Egypt is an overwhelmingly Muslim country but this doesn’t prevent the Egyptian military ruthlessly persecuting the Muslim Brotherhood and attacking Coptic Christians when it suits them. When the Egyptian masses rose in their millions to overthrow Mubarak many of them paused in the middle of the street fighting to kneel in prayer (under the fire of water cannon).

In other words there is no basis for seeing Islam more inherently any more reactionary than any other religion and even less basis for stereotyping all Muslims or somehow holding them collectively responsible for the deeds of Osama Bin Laden or the Iranian Ayatollahs.  

Why Islamophobia matters

As we have shown Islamophobia is a form of racism and racism is always unjust and oppressive, a weapon of reaction everywhere. But there are a number of reasons why clarity on the question of Islamophobia is particularly important at the present time.
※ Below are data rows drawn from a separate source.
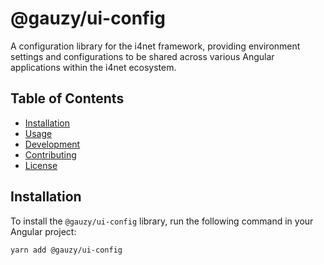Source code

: # @gauzy/ui-config

A configuration library for the i4net framework, providing environment settings and configurations to be shared across various Angular applications within the i4net ecosystem.

## Table of Contents

-   [Installation](#installation)
-   [Usage](#usage)
-   [Development](#development)
-   [Contributing](#contributing)
-   [License](#license)

## Installation

To install the `@gauzy/ui-config` library, run the following command in your Angular project:

```sh
yarn add @gauzy/ui-config

```
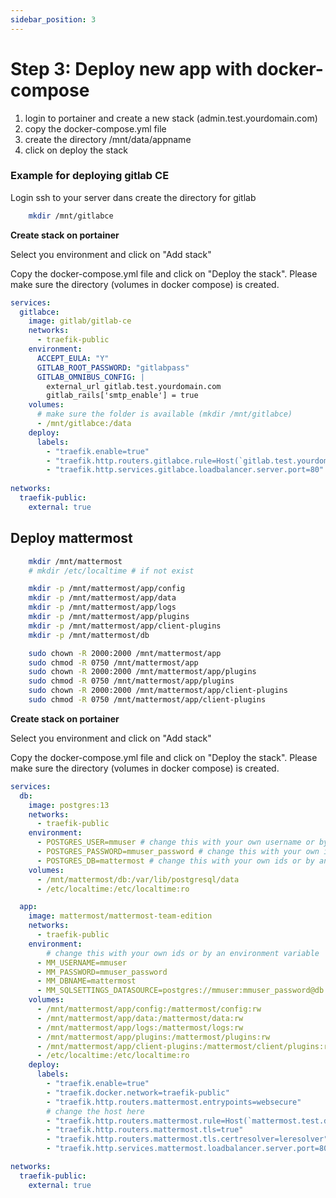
 ```yaml
---
sidebar_position: 3
---
```


# Step 3: Deploy new app with docker-compose

1. login to portainer and create a new stack (admin.test.yourdomain.com)
2. copy the docker-compose.yml file
3. create the directory /mnt/data/appname
4. click on deploy the stack

### Example for deploying gitlab CE

Login ssh to your server dans create the directory for gitlab

```bash
    mkdir /mnt/gitlabce
```

**Create stack on portainer**

Select you environment and click on "Add stack"

Copy the docker-compose.yml file and click on "Deploy the stack". Please make sure the directory (volumes in docker compose) is created.

```yml
services:
  gitlabce:
    image: gitlab/gitlab-ce
    networks:
      - traefik-public
    environment:
      ACCEPT_EULA: "Y"
      GITLAB_ROOT_PASSWORD: "gitlabpass"
      GITLAB_OMNIBUS_CONFIG: |
        external_url gitlab.test.yourdomain.com
        gitlab_rails['smtp_enable'] = true
    volumes:
      # make sure the folder is available (mkdir /mnt/gitlabce)
      - /mnt/gitlabce:/data
    deploy:
      labels:
        - "traefik.enable=true"
        - "traefik.http.routers.gitlabce.rule=Host(`gitlab.test.yourdomain.com`)"
        - "traefik.http.services.gitlabce.loadbalancer.server.port=80"
        
networks:
  traefik-public:
    external: true
```

## Deploy mattermost

```bash
    mkdir /mnt/mattermost
    # mkdir /etc/localtime # if not exist

    mkdir -p /mnt/mattermost/app/config
    mkdir -p /mnt/mattermost/app/data
    mkdir -p /mnt/mattermost/app/logs
    mkdir -p /mnt/mattermost/app/plugins
    mkdir -p /mnt/mattermost/app/client-plugins
    mkdir -p /mnt/mattermost/db

    sudo chown -R 2000:2000 /mnt/mattermost/app
    sudo chmod -R 0750 /mnt/mattermost/app
    sudo chown -R 2000:2000 /mnt/mattermost/app/plugins
    sudo chmod -R 0750 /mnt/mattermost/app/plugins
    sudo chown -R 2000:2000 /mnt/mattermost/app/client-plugins
    sudo chmod -R 0750 /mnt/mattermost/app/client-plugins

```

**Create stack on portainer**

Select you environment and click on "Add stack"

Copy the docker-compose.yml file and click on "Deploy the stack". Please make sure the directory (volumes in docker compose) is created.

```yml
services:
  db:
    image: postgres:13
    networks:
      - traefik-public
    environment:
      - POSTGRES_USER=mmuser # change this with your own username or by an environment variable
      - POSTGRES_PASSWORD=mmuser_password # change this with your own ids or by an environment variable
      - POSTGRES_DB=mattermost # change this with your own ids or by an environment variable
    volumes:
      - /mnt/mattermost/db:/var/lib/postgresql/data
      - /etc/localtime:/etc/localtime:ro

  app:
    image: mattermost/mattermost-team-edition
    networks:
      - traefik-public
    environment:
        # change this with your own ids or by an environment variable
      - MM_USERNAME=mmuser
      - MM_PASSWORD=mmuser_password
      - MM_DBNAME=mattermost
      - MM_SQLSETTINGS_DATASOURCE=postgres://mmuser:mmuser_password@db:5432/mattermost?sslmode=disable&connect_timeout=10
    volumes:
      - /mnt/mattermost/app/config:/mattermost/config:rw
      - /mnt/mattermost/app/data:/mattermost/data:rw
      - /mnt/mattermost/app/logs:/mattermost/logs:rw
      - /mnt/mattermost/app/plugins:/mattermost/plugins:rw
      - /mnt/mattermost/app/client-plugins:/mattermost/client/plugins:rw
      - /etc/localtime:/etc/localtime:ro
    deploy:
      labels:
        - "traefik.enable=true"
        - "traefik.docker.network=traefik-public"
        - "traefik.http.routers.mattermost.entrypoints=websecure"
        # change the host here
        - "traefik.http.routers.mattermost.rule=Host(`mattermost.test.domain.com`)"
        - "traefik.http.routers.mattermost.tls=true"
        - "traefik.http.routers.mattermost.tls.certresolver=leresolver"
        - "traefik.http.services.mattermost.loadbalancer.server.port=8065"

networks:
  traefik-public:
    external: true
```
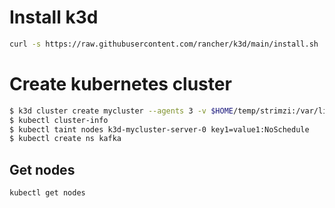 
# Install k3d

```bash
curl -s https://raw.githubusercontent.com/rancher/k3d/main/install.sh | bash
```

# Create kubernetes cluster

```bash
$ k3d cluster create mycluster --agents 3 -v $HOME/temp/strimzi:/var/lib/rancher/k3s/storage@all 
$ kubectl cluster-info
$ kubectl taint nodes k3d-mycluster-server-0 key1=value1:NoSchedule
$ kubectl create ns kafka
```

## Get nodes

```bash
kubectl get nodes
```
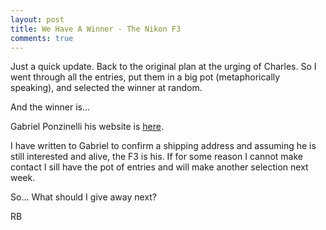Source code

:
 ```yaml
---
layout: post
title: We Have A Winner - The Nikon F3
comments: true
---
```

Just a quick update. Back to the original plan at the urging of Charles. So I went through all the entries, put them in a big pot (metaphorically speaking), and selected the winner at random.

And the winner is...

Gabriel Ponzinelli his website is <a href="http://www.gabrielponzanelli.com/">here</a>.

I have written to Gabriel to confirm a shipping address and assuming he is still interested and alive, the F3 is his. If for some reason I cannot make contact I sill have the pot of entries and will make another selection next week.

So... What should I give away next?

RB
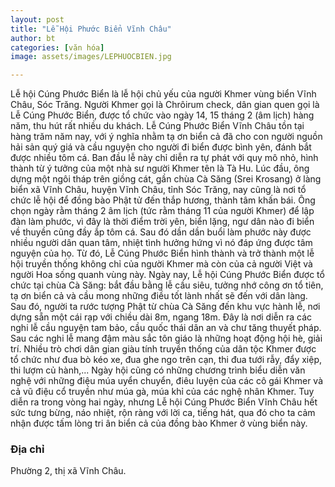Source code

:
 ```yaml
---
layout: post
title: "Lễ Hội Phước Biển Vĩnh Châu"
author: bt
categories: [văn hóa]
image: assets/images/LEPHUOCBIEN.jpg

---
```

Lễ hội Cúng Phước Biển là lễ hội chủ yếu của người Khmer vùng biển Vĩnh Châu, Sóc Trăng. Người Khmer gọi là Chrôirum check, dân gian quen gọi là Lễ Cúng Phước Biển, được tổ chức vào ngày 14, 15 tháng 2 (âm lịch) hàng năm, thu hút rất nhiều du khách.
Lễ Cúng Phước Biển Vĩnh Châu tồn tại hàng trăm năm nay, với ý nghĩa nhằm tạ ơn biển cả đã cho con người nguồn hải sản quý giá và cầu nguyện cho người đi biển được bình yên, đánh bắt được nhiều tôm cá.
Ban đầu lễ này chỉ diễn ra tự phát với quy mô nhỏ, hình thành từ ý tưởng của một nhà sư người Khmer tên là Tà Hu. Lúc đầu, ông dựng một ngôi tháp trên giồng cát, gần chùa Cà Săng (Srei Krosang) ở làng biển xã Vĩnh Châu, huyện Vĩnh Châu, tỉnh Sóc Trăng, nay cũng là nơi tổ chức lễ hội để đồng bào Phật tử đến thắp hương, thành tâm khấn bái. Ông chọn ngày rằm tháng 2 âm lịch (tức rằm tháng 11 của người Khmer) để lập đàn làm phước, vì đây là thời điểm trời yên, biển lặng, ngư dân nào đi biển về thuyền cũng đầy ắp tôm cá. Sau đó dần dần buổi làm phước này được nhiều người dân quan tâm, nhiệt tình hưởng hứng vì nó đáp ứng được tâm nguyện của họ. Từ đó, Lễ Cúng Phước Biển hình thành và trở thành một lễ hội truyền thống không chỉ của người Khmer mà còn của cả người Việt và người Hoa sống quanh vùng này.
Ngày nay, Lễ hội Cúng Phước Biển được tổ chức tại chùa Cà Săng: bắt đầu bằng lễ cầu siêu, tưởng nhớ công ơn tổ tiên, tạ ơn biển cả và cầu mong những điều tốt lành nhất sẽ đến với dân làng. Sau đó, người ta rước tượng Phật từ chùa Cà Săng đến khu vực hành lễ, nơi dựng sẵn một cái rạp với chiều dài 8m, ngang 18m. Đây là nơi diễn ra các nghi lễ cầu nguyện tam bảo, cầu quốc thái dân an và chư tăng thuyết pháp. Sau các nghi lễ mang đậm màu sắc tôn giáo là những hoạt động hội hè, giải trí. Nhiều trò chơi dân gian giàu tính truyền thống của dân tộc Khmer được tổ chức như đua bò kéo xe, đua ghe ngo trên cạn, thi đua tưới rẫy, đẩy xiệp, thi lượm củ hành,... Ngày hội cũng có những chương trình biểu diễn văn nghệ với những điệu múa uyển chuyển, điêu luyện của các cô gái Khmer và cả vũ điệu cổ truyền như múa gà, múa khỉ của các nghệ nhân Khmer. Tuy diễn ra trong vòng hai ngày, nhưng Lễ hội Cúng Phước Biển Vĩnh Châu hết sức tưng bừng, náo nhiệt, rộn ràng với lời ca, tiếng hát, qua đó cho ta cảm nhận được tấm lòng tri ân  biển cả của đồng bào Khmer ở vùng biển này.

### Địa chỉ

Phường 2, thị xã Vĩnh Châu.
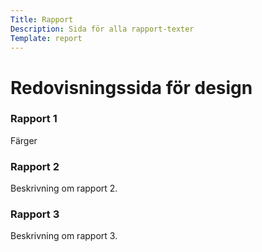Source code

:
 ```yaml
---
Title: Rapport
Description: Sida för alla rapport-texter
Template: report
---
```


Redovisningssida för design
=======

<div class="kmom-card report-card">
    <div class="header-background">
        <h3> Rapport 1</h3>
    </div>
    <p>Färger</p>
    <i class="arrow fas fa-arrow-alt-circle-right"></i>
</div>

<div class="kmom-card report-card">
    <div class="header-background">
        <h3>Rapport 2</h3>
    </div>
    <p>Beskrivning om rapport 2.</p>
    <i class="arrow fas fa-arrow-alt-circle-right"></i>
</div>

<div class="kmom-card report-card">
    <div class="header-background">
        <h3>Rapport 3</h3>
    </div>
    <p>Beskrivning om rapport 3.</p>
    <i class="arrow fas fa-arrow-alt-circle-right"></i>
</div>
First, Islamophobia has been promoted and normalised by the media throughout America and Europe in a way that has ceased to be the case for anti-black racism, and this is clearly shaped by its usefulness as a cover for wars, interventions and internal repression (‘Homeland Security’, anti-terrorism legislation, deportations etc).

Second, once Muslims are stereotyped and discriminated against on the basis of their religion this will slide inevitably into discrimination on the basis of skin colour, appearance, name etc. Just as anti-immigrant racism claimed to focus on cultural difference but still built on all the old ideas of innate inferiority, so beneath ‘liberal’ Islamophobia the cruder racism will lurk and come to the surface.

The racists and Islamophobes who defaced and destroyed Memet Uludag’s posters did not trouble to find out whether or not he was actually a muslim – his name and appearance were enough. It will be the same with UKIP, the EDL, Geert Wilders and all the far right parties.

Third, Islamophobia is seized on and used by the actual fascists. The ultimate agenda of fascism is not just racism and ethnic cleansing but the conquest of political power, the destruction of parliamentary democracy and the crushing of the independent organisations of the working class (the left and the trade unions). For the fascists racism is a means to this end, a tool to be used in the building of support and the mobilisation of masses behind its anti-working class banners. From their point of view the question of who are the targets of their racism is a secondary matter. Their strategy is to pick on whoever is selected by the wider society (i.e. by the ruling class) as the scapegoat of the day and present themselves as those who will push the struggle against this ‘enemy’ to the limit. In Britain in the 1930s the target of Oswald Mosley was Jews. In the 1970s for the National Front it became Afro-Caribbeans. In the 1990s it was Asians. Now it is ‘Muslims’. In much of Eastern Europe it is Roma. If the government says restrict immigration they will say ‘send them back’. If the government says ‘British jobs for British workers’ they will say drive the foreigners out of the workplaces. If Tony Blair says militant Islam is the main enemy in the world, they will say burn down the mosques.

Precisely because of this an understanding of Islamophobia and its racist character and a determination to combat it is matter of a vital importance for all the left.











[1] See Peter Fryer’s powerful account in Ch.7 of his magnificent Staying Power: the History of Black People in Britain. Pluto Press, 2010.
[2] One point on which clarity is needed is militant Islamism is absolutely not a threat to ordinary people in America or Europe. There is not the remotest possibility of an Islamic invasion or conquest by any means of Britain, France or Ireland , never mind the US. However Islamism, which is a kind of variant on nationalism, can be a threat to our rulers’ interests in the Middle East.